Tuesday, October 21, 2014

Identity, part 2

Having previously written about how we all want to have our cake and eat it too when it comes to gender identity issues, I thought I would dig a little deeper into the internal nuances of female gender identity.

Women want relationships.  It is inherent to our creature code.  Really, it is a human condition but women seem to have it intensified.  More than anything else (under normal conditions), we want to love and be loved.  There are things that complicate that singular focus but that is the underlying desire and motivation.
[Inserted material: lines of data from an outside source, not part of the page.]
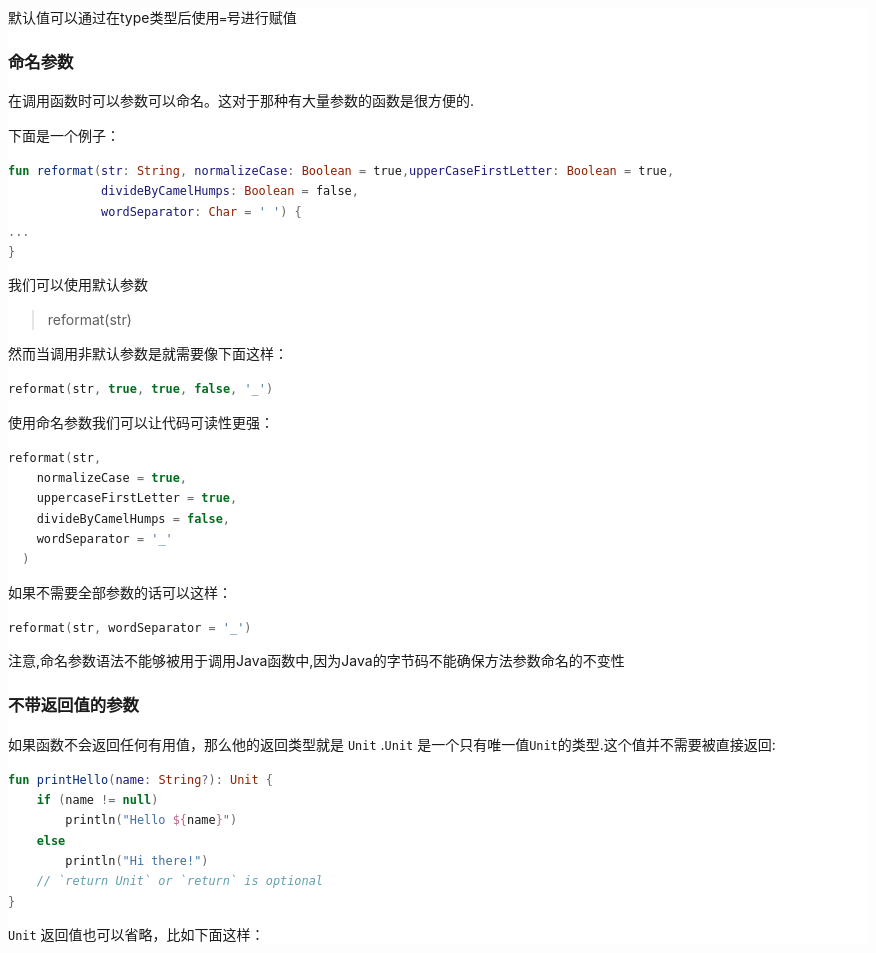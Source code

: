 默认值可以通过在type类型后使用`=`号进行赋值

### 命名参数
在调用函数时可以参数可以命名。这对于那种有大量参数的函数是很方便的.

下面是一个例子：

```kotlin
fun reformat(str: String, normalizeCase: Boolean = true,upperCaseFirstLetter: Boolean = true,
             divideByCamelHumps: Boolean = false,
             wordSeparator: Char = ' ') {
...
}
```

我们可以使用默认参数

>reformat(str)

然而当调用非默认参数是就需要像下面这样：

```kotlin
reformat(str, true, true, false, '_')
```

使用命名参数我们可以让代码可读性更强：

```kotlin
reformat(str,
    normalizeCase = true,
    uppercaseFirstLetter = true,
    divideByCamelHumps = false,
    wordSeparator = '_'
  )
```

如果不需要全部参数的话可以这样：

```kotlin
reformat(str, wordSeparator = '_')
```

注意,命名参数语法不能够被用于调用Java函数中,因为Java的字节码不能确保方法参数命名的不变性

### 不带返回值的参数
如果函数不会返回任何有用值，那么他的返回类型就是 `Unit` .`Unit` 是一个只有唯一值`Unit`的类型.这个值并不需要被直接返回:

```kotlin
fun printHello(name: String?): Unit {
    if (name != null)
        println("Hello ${name}")
    else
        println("Hi there!")
    // `return Unit` or `return` is optional
}
```

`Unit` 返回值也可以省略，比如下面这样：

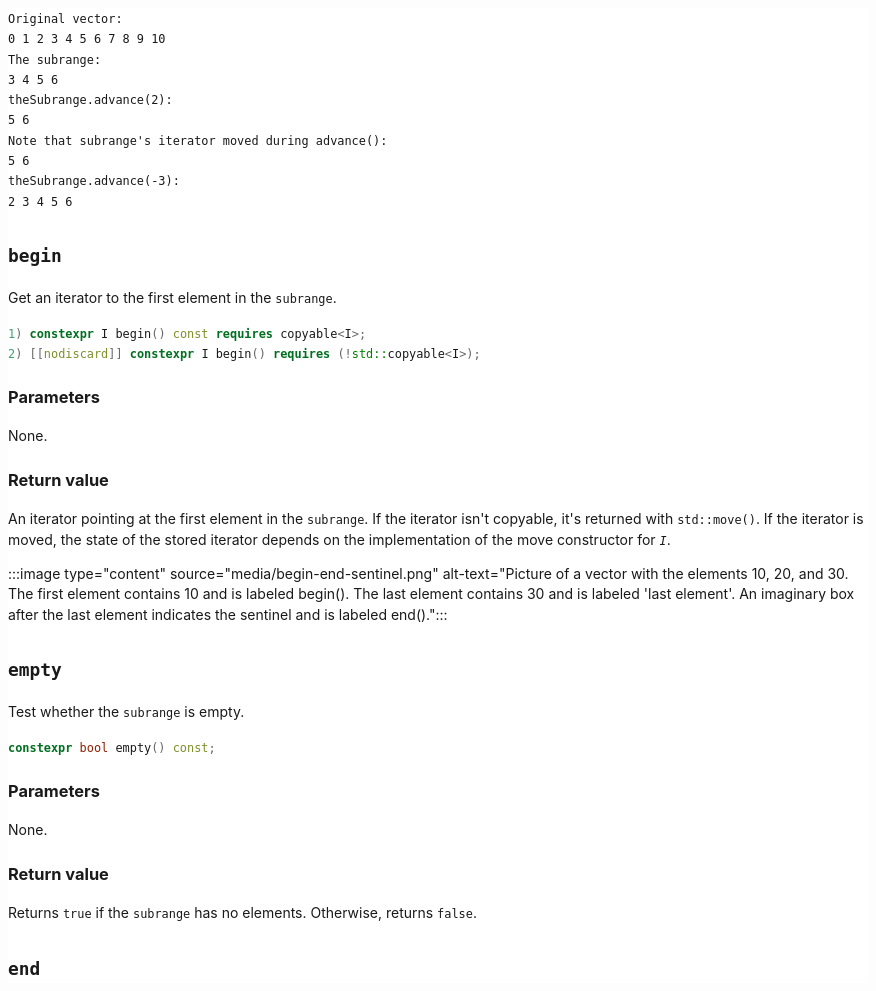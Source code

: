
 ```output
Original vector:
0 1 2 3 4 5 6 7 8 9 10
The subrange:
3 4 5 6
theSubrange.advance(2):
5 6
Note that subrange's iterator moved during advance():
5 6
theSubrange.advance(-3):
2 3 4 5 6
```

## `begin`

Get an iterator to the first element in the `subrange`.

```cpp
1) constexpr I begin() const requires copyable<I>;
2) [[nodiscard]] constexpr I begin() requires (!std::copyable<I>);
```

### Parameters

None.

### Return value

An iterator pointing at the first element in the `subrange`.
If the iterator isn't copyable, it's returned with `std::move()`. If the iterator is moved, the state of the stored iterator depends on the implementation of the move constructor for *`I`*.

:::image type="content" source="media/begin-end-sentinel.png" alt-text="Picture of a vector with the elements 10, 20, and 30. The first element contains 10 and is labeled begin(). The last element contains 30 and is labeled 'last element'. An imaginary box after the last element indicates the sentinel and is labeled end().":::

## `empty`

Test whether the `subrange` is empty.

```cpp
constexpr bool empty() const;
```

### Parameters

None.

### Return value

Returns `true` if the `subrange` has no elements. Otherwise, returns `false`.

## `end`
Discussion recently occurred in my ladies' Bible study about what really happened to women at the Fall in the Genesis account.  In Genesis 3:16, God tells Eve that her desire shall be for her husband. We know that that curse was not just to Eve but women throughout all of time so it has always fascinated me. I had always heard that interpreted as a power struggle thing.  That women want to be in charge and so we nag and bitch and try to get men to do what we want.  I think there is reason to suspect a second aspect or interpretation here.

Desire for husband does not have to be solely about power.  As relational beings, the other cry besides "He never listens to me" is "He isn't romantic, show he loves me, talk to me, etc."  Once a relationship has begun, the individuals often forget that they were friends before they were something else.  And that intimacy is lost.  The thing that attracted you to another human's soul is gone.

But really, it isn't a matter of it being gone.  It is a matter of it being invisible, hidden.  Satan does his best work when there is a lack of relationship - between God, between spouses, parents, friends.  If we know that, how hard should we fight to keep our relationships alive?

That is hard for us, for women.  It requires us to acknowledge that at the Fall, along with Eve, we said we would rather have knowledge than safety and intimacy and relationship.  And that choice haunts us every single day.  Insecurities crowd our minds and tell us that we are not worth loving, worth befriending.  Those voices are loud.  So very loud.  Or our inadequacies become so glaringly obvious that everyone has to see that I am not a good wife, mother, sister, friend.  What do we do to quiet them?  Or even to minimize them so that we can try to think something else...

Praise God that our identity is in Him.  He is the one who can speak louder than our voices.  He is the one who loves bigger than our inadequacies.  There is nothing man or woman can do that will separate them from the love of God.  And that is the best identity.